1. pump.fun's FeeSharingConfig
Every pump.fun mint can have a FeeSharingConfig PDA that permanently routes creator fees to a list of shareholders. Once the admin authority is revoked, the shareholder list is immutable — no one (not the creator, not pump.fun, not $BLIMP) can ever redirect those fees.
$BLIMP's onboarding creates this config for your mint, sets a dedicated wallet as the sole shareholder at 10000 BPS, and revokes admin. After that point, the only way fees can move is via pump.fun's distributeCreatorFees instruction — which sends them straight to that dedicated wallet.
2. Per-project HD-derived wallets
Every project gets its own Solana keypair, deterministically derived from a master seed:
1Password + paper backup
▸Derivation path reference
We hold only the master seed (encrypted in env vars, with paper backup). Per-project keypairs are derived just-in-time for signing and zeroized after. This gives us per-project accounting, isolated failure domains, and a clean operational model for running 10+ projects at once.
3. The cranker
A long-running daemon that polls every 30 seconds. For each active project whose lastCycleAt + intervalSeconds is due, it executes a full cycle (see Anatomy of a cycle). Every stage boundary is checkpointed to Redis, so crashes, RPC timeouts, and rate limits all resume cleanly.

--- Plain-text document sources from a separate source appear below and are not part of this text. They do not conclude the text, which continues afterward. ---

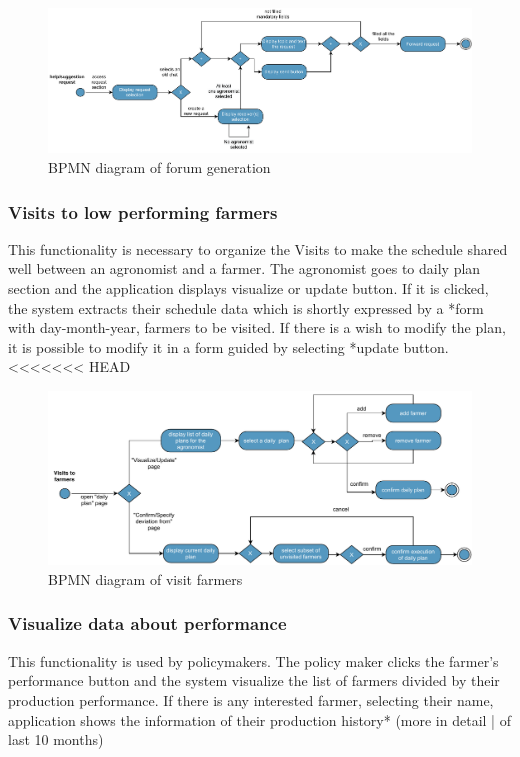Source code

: \begin{figure}[H]
	\centering
    \includegraphics[width=\textwidth]{Images/BPMN/help-suggestion-request.pdf}
	\caption{\label{fig:bpmn_forum_generation}BPMN diagram of forum generation}
\end{figure}


\subsubsection{Visits to low performing farmers}
This functionality is necessary to organize the Visits to make the schedule shared well 
between an agronomist and a farmer. The agronomist goes to daily plan section and the 
application displays visualize or update button. If it is clicked, the system extracts their schedule
data which is shortly expressed by a *form with day-month-year, farmers to be visited.
If there is a wish to modify the plan, it is possible to modify it in a form guided by selecting 
*update button.
<<<<<<< HEAD

\begin{figure}[H]
	\centering
    \includegraphics[width=\textwidth]{Images/BPMN/visit.pdf}
	\caption{\label{fig:bpmn_visit}BPMN diagram of visit farmers}
\end{figure}


\subsubsection{Visualize data about performance}
This functionality is used by policymakers. The policy maker clicks the farmer's performance button and the system visualize the list of farmers divided by their production performance. If there is any interested farmer, selecting their name, application shows the information of their production history* (more in detail | of last 10 months) 

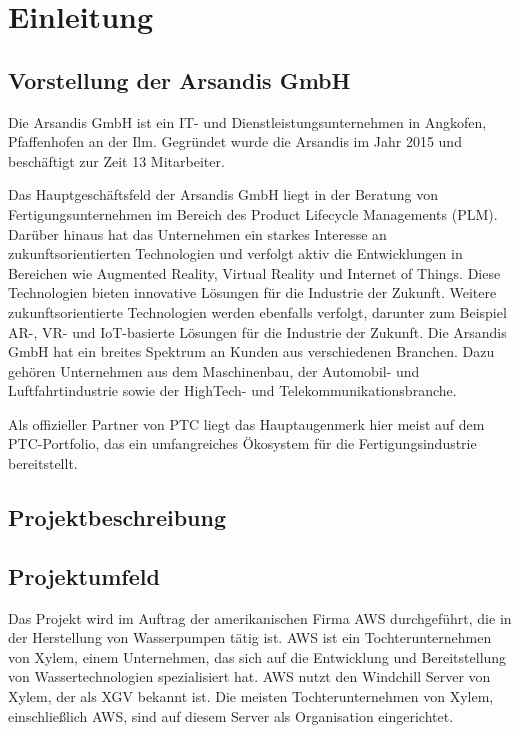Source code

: \section{Einleitung}
\label{sec:Einleitung}

\subsection{Vorstellung der Arsandis GmbH}
\label{sec:Vorstellung_Arsandis}
Die Arsandis GmbH ist ein IT- und Dienstleistungsunternehmen in Angkofen, Pfaffenhofen an der Ilm.
Gegründet wurde die Arsandis im Jahr 2015 und beschäftigt zur Zeit 13 Mitarbeiter.

Das Hauptgeschäftsfeld der Arsandis GmbH liegt in der Beratung von Fertigungsunternehmen im Bereich des Product Lifecycle Managements (PLM).
Darüber hinaus hat das Unternehmen ein starkes Interesse an zukunftsorientierten Technologien und verfolgt aktiv die Entwicklungen in Bereichen wie Augmented Reality, Virtual Reality und Internet of Things.
Diese Technologien bieten innovative Lösungen für die Industrie der Zukunft.
Weitere zukunftsorientierte Technologien werden ebenfalls verfolgt, darunter zum Beispiel AR-, VR- und IoT-basierte Lösungen für die Industrie der Zukunft.
Die Arsandis GmbH hat ein breites Spektrum an Kunden aus verschiedenen Branchen.
Dazu gehören Unternehmen aus dem Maschinenbau, der Automobil- und Luftfahrtindustrie sowie der HighTech- und Telekommunikationsbranche.

Als offizieller Partner von \acs{PTC}  liegt das Hauptaugenmerk hier meist auf dem \acs{PTC}-Portfolio, das ein umfangreiches Ökosystem für die Fertigungsindustrie bereitstellt.

\subsection{Projektbeschreibung}
\label{subsec:Projektbeschreibung}

\subsection{Projektumfeld}
\label{sec:Projektumfeld}
Das Projekt wird im Auftrag der amerikanischen Firma \ac{AWS} durchgeführt, die in der Herstellung von Wasserpumpen tätig ist.
\ac{AWS} ist ein Tochterunternehmen von Xylem, einem Unternehmen, das sich auf die Entwicklung und Bereitstellung von Wassertechnologien spezialisiert hat.
\ac{AWS} nutzt den Windchill Server von Xylem, der als \ac{XGV} bekannt ist.
Die meisten Tochterunternehmen von Xylem, einschließlich \ac{AWS}, sind auf diesem Server als Organisation eingerichtet.

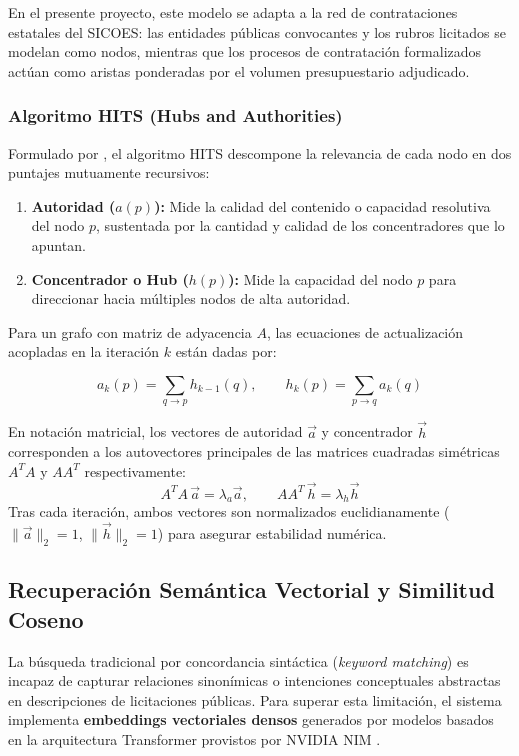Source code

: En el presente proyecto, este modelo se adapta a la red de contrataciones estatales del SICOES: las entidades públicas convocantes y los rubros licitados se modelan como nodos, mientras que los procesos de contratación formalizados actúan como aristas ponderadas por el volumen presupuestario adjudicado.

\subsubsection{Algoritmo HITS (Hubs and Authorities)}
Formulado por \citet{kleinberg1999authoritative}, el algoritmo HITS descompone la relevancia de cada nodo en dos puntajes mutuamente recursivos:
\begin{enumerate}[leftmargin=*]
    \item \textbf{Autoridad ($a(p)$):} Mide la calidad del contenido o capacidad resolutiva del nodo $p$, sustentada por la cantidad y calidad de los concentradores que lo apuntan.
    \item \textbf{Concentrador o Hub ($h(p)$):} Mide la capacidad del nodo $p$ para direccionar hacia múltiples nodos de alta autoridad.
\end{enumerate}

Para un grafo con matriz de adyacencia $A$, las ecuaciones de actualización acopladas en la iteración $k$ están dadas por:

\begin{equation}
    a_k(p) = \sum_{q \to p} h_{k-1}(q), \qquad h_k(p) = \sum_{p \to q} a_k(q)
    \label{eq:hits}
\end{equation}

En notación matricial, los vectores de autoridad $\vec{a}$ y concentrador $\vec{h}$ corresponden a los autovectores principales de las matrices cuadradas simétricas $A^T A$ y $A A^T$ respectivamente:
\begin{equation}
    A^T A \, \vec{a} = \lambda_a \vec{a}, \qquad A A^T \, \vec{h} = \lambda_h \vec{h}
\end{equation}
Tras cada iteración, ambos vectores son normalizados euclidianamente ($\|\vec{a}\|_2 = 1$, $\|\vec{h}\|_2 = 1$) para asegurar estabilidad numérica.

\subsection{Recuperación Semántica Vectorial y Similitud Coseno}
La búsqueda tradicional por concordancia sintáctica (\textit{keyword matching}) es incapaz de capturar relaciones sinonímicas o intenciones conceptuales abstractas en descripciones de licitaciones públicas. Para superar esta limitación, el sistema implementa \textbf{embeddings vectoriales densos} generados por modelos basados en la arquitectura Transformer provistos por NVIDIA NIM \citep{nvidia2024nim}.

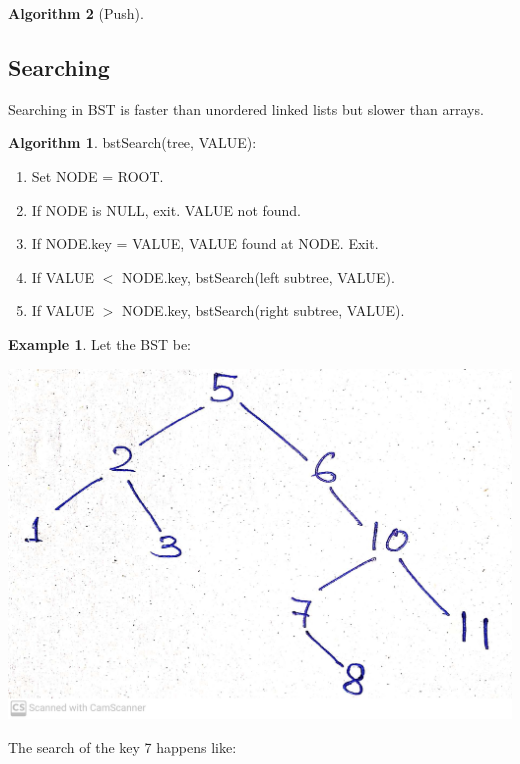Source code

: \documentclass[10pt, a4paper]{extarticle}
\theoremstyle{definition}
\newtheorem{alg}{Algorithm}
\newtheorem{eg}{Example}
\begin{document}
\begin{alg}[Push]
	\subsection{Searching}
	Searching in BST is faster than unordered linked lists but slower than arrays.\\
	\begin{alg}
	bstSearch(tree, VALUE):
	\begin{enumerate}
		\item Set NODE = ROOT.
		\item If NODE is NULL, exit. VALUE not found.
		\item If NODE.key = VALUE, VALUE found at NODE. Exit.
		\item If VALUE $<$ NODE.key, bstSearch(left subtree, VALUE).
		\item If VALUE $>$ NODE.key, bstSearch(right subtree, VALUE).
\end{enumerate}
	\end{alg}
	\begin{eg}
		Let the BST be:
		\begin{center}
			\includegraphics[scale=0.07]{bst1.jpg}\\
		\end{center}
		The search of the key 7 happens like:
		\begin{center}

\end{center}
\end{eg}
\end{alg}
\end{document}
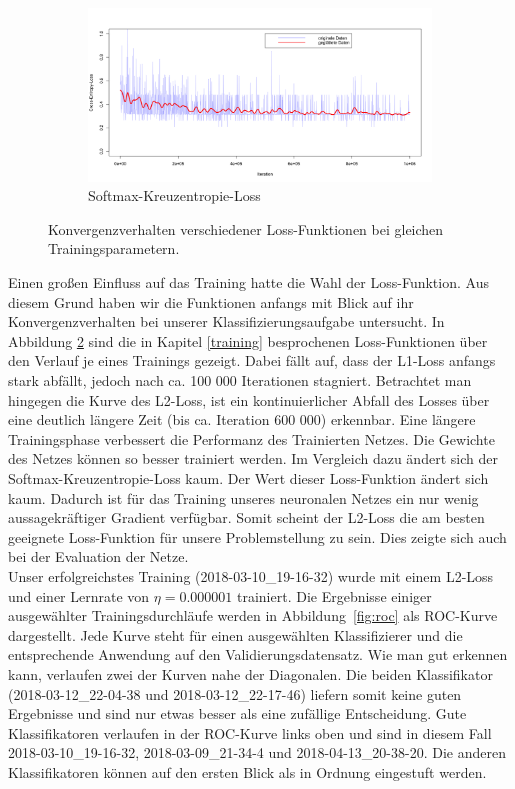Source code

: \begin{figure}[htb!]
\begin{subfigure}[t]{0.49\textwidth}
	\end{subfigure}
	\hfill
	\begin{subfigure}[t]{0.49\textwidth}
		\includegraphics[width=\textwidth]{pics/losses/ce_loss.png}
		\caption{Softmax-Kreuzentropie-Loss}
		\label{fig:losses_ce}
	\end{subfigure}		
	\caption{Konvergenzverhalten verschiedener Loss-Funktionen bei gleichen Trainingsparametern.}
	\label{fig:losses}			
\end{figure}

Einen großen Einfluss auf das Training hatte die Wahl der Loss-Funktion. Aus diesem Grund haben wir die Funktionen anfangs mit Blick auf ihr Konvergenzverhalten bei unserer Klassifizierungsaufgabe untersucht. In Abbildung \ref{fig:losses} sind die in Kapitel \ref{training} besprochenen Loss-Funktionen über den Verlauf je eines Trainings gezeigt. Dabei fällt auf, dass der L1-Loss anfangs stark abfällt, jedoch nach ca. 100 000 Iterationen stagniert. Betrachtet man hingegen die Kurve des L2-Loss, ist ein kontinuierlicher Abfall des Losses über eine deutlich längere Zeit (bis ca. Iteration 600 000) erkennbar. Eine längere Trainingsphase verbessert die Performanz des Trainierten Netzes. Die Gewichte des Netzes können so besser trainiert werden. Im Vergleich dazu ändert sich der Softmax-Kreuzentropie-Loss kaum. Der Wert dieser Loss-Funktion ändert sich kaum. Dadurch ist für das Training unseres neuronalen Netzes ein nur wenig aussagekräftiger Gradient verfügbar. Somit scheint der L2-Loss die am besten geeignete Loss-Funktion für unsere Problemstellung zu sein. Dies zeigte sich auch bei der Evaluation der Netze.\\

Unser erfolgreichstes Training (2018-03-10\_19-16-32) wurde mit einem L2-Loss und einer Lernrate von $\eta= 0.000001$ trainiert. Die Ergebnisse einiger ausgewählter Trainingsdurchläufe werden in Abbildung~\ref{fig:roc} als ROC-Kurve dargestellt. Jede Kurve steht für einen ausgewählten Klassifizierer und die entsprechende Anwendung auf den Validierungsdatensatz. Wie man gut erkennen kann, verlaufen zwei der Kurven nahe der Diagonalen. Die beiden Klassifikator (2018-03-12\_22-04-38 und 2018-03-12\_22-17-46) liefern somit keine guten Ergebnisse und sind nur etwas besser als eine zufällige Entscheidung. Gute Klassifikatoren verlaufen in der ROC-Kurve links oben und sind in diesem Fall 2018-03-10\_19-16-32, 2018-03-09\_21-34-4 und 2018-04-13\_20-38-20. Die anderen Klassifikatoren können auf den ersten Blick als in Ordnung eingestuft werden.

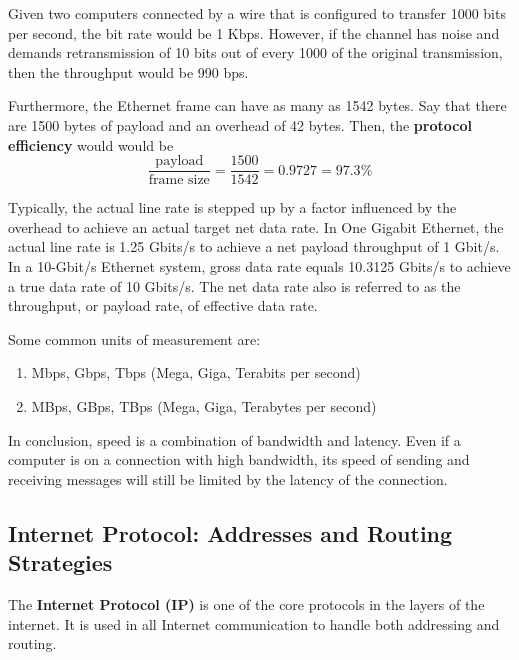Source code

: \documentclass{article}
\newcounter{example}[section]
\begin{document}
  \begin{example}
    \label{ex:protocol-efficiency}
  Given two computers connected by a wire that is configured to transfer 1000 bits per second, the bit rate would be 1 Kbps. However, if the channel has noise and demands retransmission of 10 bits out of every 1000 of the original transmission, then the throughput would be 990 bps. 

  Furthermore, the Ethernet frame can have as many as 1542 bytes. Say that there are 1500 bytes of payload and an overhead of 42 bytes. Then, the \textbf{protocol efficiency} would would be 
  \begin{equation}
    \frac{\text{payload}}{\text{frame size}} = \frac{1500}{1542} = 0.9727 = 97.3\%
  \end{equation}
  \end{example}

  Typically, the actual line rate is stepped up by a factor influenced by the overhead to achieve an actual target net data rate. In One Gigabit Ethernet, the actual line rate is 1.25 Gbits/s to achieve a net payload throughput of 1 Gbit/s. In a 10-Gbit/s Ethernet system, gross data rate equals 10.3125 Gbits/s to achieve a true data rate of 10 Gbits/s. The net data rate also is referred to as the throughput, or payload rate, of effective data rate. 

  Some common units of measurement are: 
  \begin{enumerate}
      \item Mbps, Gbps, Tbps (Mega, Giga, Terabits per second)
      \item MBps, GBps, TBps (Mega, Giga, Terabytes per second)
  \end{enumerate}

  In conclusion, speed is a combination of bandwidth and latency. Even if a computer is on a connection with high bandwidth, its speed of sending and receiving messages will still be limited by the latency of the connection.

  \subsection{Internet Protocol: Addresses and Routing Strategies}
  The \textbf{Internet Protocol (IP)} is one of the core protocols in the layers of the internet. It is used in all Internet communication to handle both addressing and routing. 
\end{document}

Two buyback paths, one abstraction
Pump.fun tokens live in two states: bonding-curve (pre-graduation) and graduated (post-graduation, on PumpSwap AMM or Raydium). The cranker auto-detects which and routes accordingly:
- ›Bonding curve:
PumpSdk.buyInstructions— direct buy from the curve, cheapest path - ›Graduated: Jupiter Ultra aggregator — best price across whatever DEX liquidity exists
From the project creator's perspective, it's transparent. You don't configure the swap path; graduation flips it automatically.
Onboarding a token
Onboarding takes about two minutes and three signatures. You connect the creator wallet, pick your config, and sign.
Prerequisites
- ›You are the creator of a pump.fun mint (i.e., the bonding curve's
creatorfield matches your wallet) - ›The mint does not already have a fee recipient set to someone else
- ›Your wallet has enough SOL for three tx fees (< 0.01 SOL total)
Two onboarding paths
Both land on the same on-chain state. Pick whichever you prefer:
Path A · Wallet-connect (recommended)
Visit /board, connect your wallet, paste the mint, set your config knobs, and sign three transactions in sequence. The backend verifies and activates the project automatically.
▸Raw signature sequence
Path B · Manual (already set fee recipient on pump.fun)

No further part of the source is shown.